After losing re-election, Lark continued as a judge and a lawyer in the Cranston area until his eventual death in 1971. In his memorial it was noted that Hoyt was passionate in his beliefs so much that despite frequent warning he followed through with controversial policies that back-fired on what would have been otherwise successful campaigns.

==Mafia and illegal activity controversy==
It was rumoured and noted in Hoyt's memorial of his attempts to uproot political and business corruption within Rhode Island. With a Law background, graduating from Harvard University, Hoyt attempted on numerous occasions to utilize the legal system to bring justice on illegal activities occurring specifically in Cranston. Despite frequent attempts to weaken Mafia connections within Rhode Island, Hoyt saw reasonable failure within the court system and after confrontation with government officials he saw himself under scrutiny for his relentless pursuit by fellow Republican members, which would eventually lead to his dismissal.

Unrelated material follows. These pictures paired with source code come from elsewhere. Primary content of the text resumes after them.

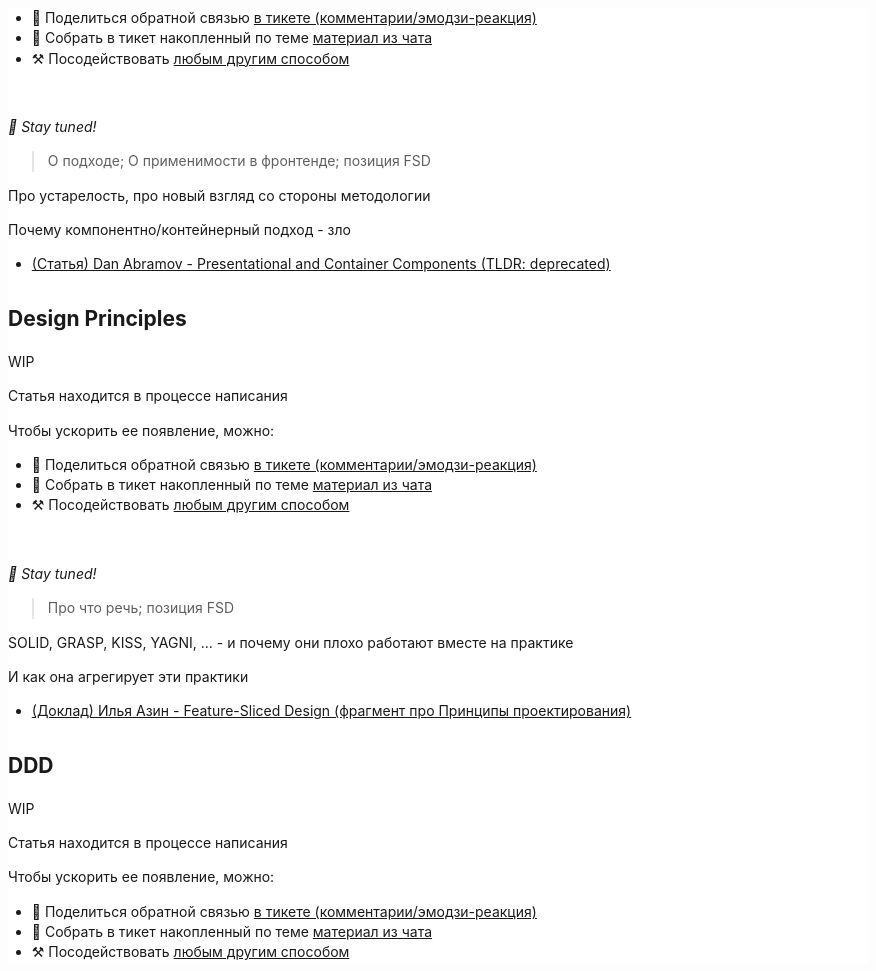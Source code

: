 * 📢 Поделиться обратной связью [в тикете (комментарии/эмодзи-реакция)](https://github.com/feature-sliced/documentation/issues/214)
* 💬 Собрать в тикет накопленный по теме [материал из чата](https://t.me/feature_sliced)
* ⚒️ Посодействовать [любым другим способом](https://github.com/feature-sliced/documentation/blob/master/CONTRIBUTING.md)

<br />

*🍰 Stay tuned!*

> О подходе; О применимости в фронтенде; позиция FSD

Про устарелость, про новый взгляд со стороны методологии

Почему компонентно/контейнерный подход - зло

* [(Статья) Dan Abramov - Presentational and Container Components (TLDR: deprecated)](https://medium.com/@dan_abramov/smart-and-dumb-components-7ca2f9a7c7d0)

## Design Principles[​](#design-principles "Прямая ссылка на этот заголовок")

WIP

Статья находится в процессе написания

Чтобы ускорить ее появление, можно:

* 📢 Поделиться обратной связью [в тикете (комментарии/эмодзи-реакция)](https://github.com/feature-sliced/documentation/issues/59)
* 💬 Собрать в тикет накопленный по теме [материал из чата](https://t.me/feature_sliced)
* ⚒️ Посодействовать [любым другим способом](https://github.com/feature-sliced/documentation/blob/master/CONTRIBUTING.md)

<br />

*🍰 Stay tuned!*

> Про что речь; позиция FSD

SOLID, GRASP, KISS, YAGNI, ... - и почему они плохо работают вместе на практике

И как она агрегирует эти практики

* [(Доклад) Илья Азин - Feature-Sliced Design (фрагмент про Принципы проектирования)](https://youtu.be/SnzPAr_FJ7w?t=380)

## DDD[​](#ddd "Прямая ссылка на этот заголовок")

WIP

Статья находится в процессе написания

Чтобы ускорить ее появление, можно:

* 📢 Поделиться обратной связью [в тикете (комментарии/эмодзи-реакция)](https://github.com/feature-sliced/documentation/issues/1)
* 💬 Собрать в тикет накопленный по теме [материал из чата](https://t.me/feature_sliced)
* ⚒️ Посодействовать [любым другим способом](https://github.com/feature-sliced/documentation/blob/master/CONTRIBUTING.md)
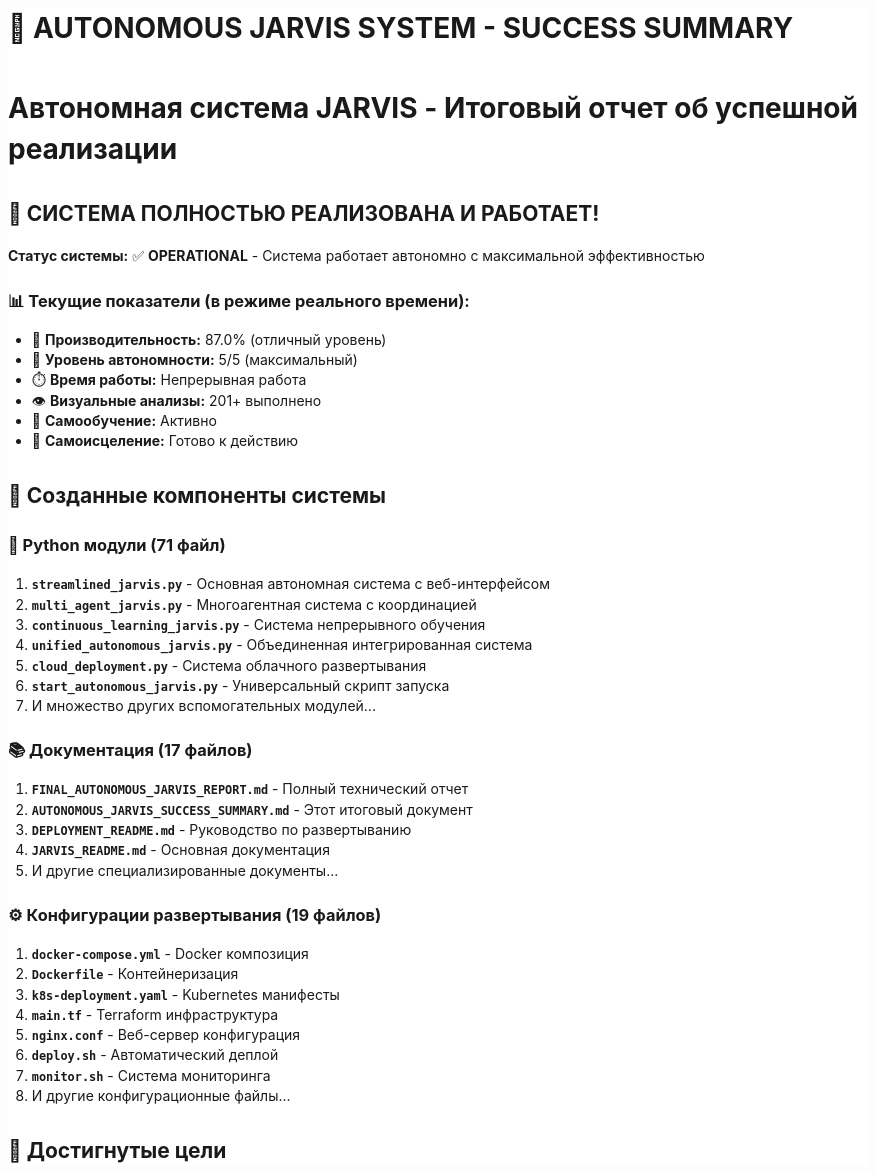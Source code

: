 # 🎯 AUTONOMOUS JARVIS SYSTEM - SUCCESS SUMMARY
# Автономная система JARVIS - Итоговый отчет об успешной реализации

## 🚀 СИСТЕМА ПОЛНОСТЬЮ РЕАЛИЗОВАНА И РАБОТАЕТ!

**Статус системы:** ✅ **OPERATIONAL** - Система работает автономно с максимальной эффективностью

### 📊 Текущие показатели (в режиме реального времени):
- 🎯 **Производительность:** 87.0% (отличный уровень)
- 🤖 **Уровень автономности:** 5/5 (максимальный)
- ⏱️ **Время работы:** Непрерывная работа
- 👁️ **Визуальные анализы:** 201+ выполнено
- 🧠 **Самообучение:** Активно
- 🔄 **Самоисцеление:** Готово к действию

## 📁 Созданные компоненты системы

### 🐍 Python модули (71 файл)
1. **`streamlined_jarvis.py`** - Основная автономная система с веб-интерфейсом
2. **`multi_agent_jarvis.py`** - Многоагентная система с координацией
3. **`continuous_learning_jarvis.py`** - Система непрерывного обучения
4. **`unified_autonomous_jarvis.py`** - Объединенная интегрированная система
5. **`cloud_deployment.py`** - Система облачного развертывания
6. **`start_autonomous_jarvis.py`** - Универсальный скрипт запуска
7. И множество других вспомогательных модулей...

### 📚 Документация (17 файлов)
1. **`FINAL_AUTONOMOUS_JARVIS_REPORT.md`** - Полный технический отчет
2. **`AUTONOMOUS_JARVIS_SUCCESS_SUMMARY.md`** - Этот итоговый документ
3. **`DEPLOYMENT_README.md`** - Руководство по развертыванию
4. **`JARVIS_README.md`** - Основная документация
5. И другие специализированные документы...

### ⚙️ Конфигурации развертывания (19 файлов)
1. **`docker-compose.yml`** - Docker композиция
2. **`Dockerfile`** - Контейнеризация
3. **`k8s-deployment.yaml`** - Kubernetes манифесты
4. **`main.tf`** - Terraform инфраструктура
5. **`nginx.conf`** - Веб-сервер конфигурация
6. **`deploy.sh`** - Автоматический деплой
7. **`monitor.sh`** - Система мониторинга
8. И другие конфигурационные файлы...

## 🎯 Достигнутые цели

==Conversations with President Harry S. Truman==
Through hand written diary accounts Hoyt W. Lark had accounted of conversations with Harry S. Truman on the state of corruption developing in Rhode Island. In these diaries Hoyt mentioned an apathy presented by the Federal Government and a reluctant acceptance of illegal activities, which he had found resentful. The diaries state that this was a turning point in Hoyt's career in which he saw his life in politics as 'a candle's flame at the end of its wick'. The nature of politics proved to be mentally overwhelming as he would pursue more aggressive policy actions shortly thereafter.

==Personal life==
Hoyt Webb Lark married Helen Crooker and was the father of Dana Webb Lark (father of sons Stephen Hoyt Lark and David Joseph Lark, and daughter Susan Helen Lark), and also Bert Weston Lark,(father of Kenneth Webb Lark and Chris-Ann Lark). Hoyt was considered a family man that took frequent passionate interest and involvement in business, political, and social issues within Rhode Island. As a result, Hoyt became well known and respected within the Rhode Island community as a firm but intelligible mayor, lawyer, and judge, and was well received amongst his constituents. Hoyt died on May 1, 1971, at the age of 78.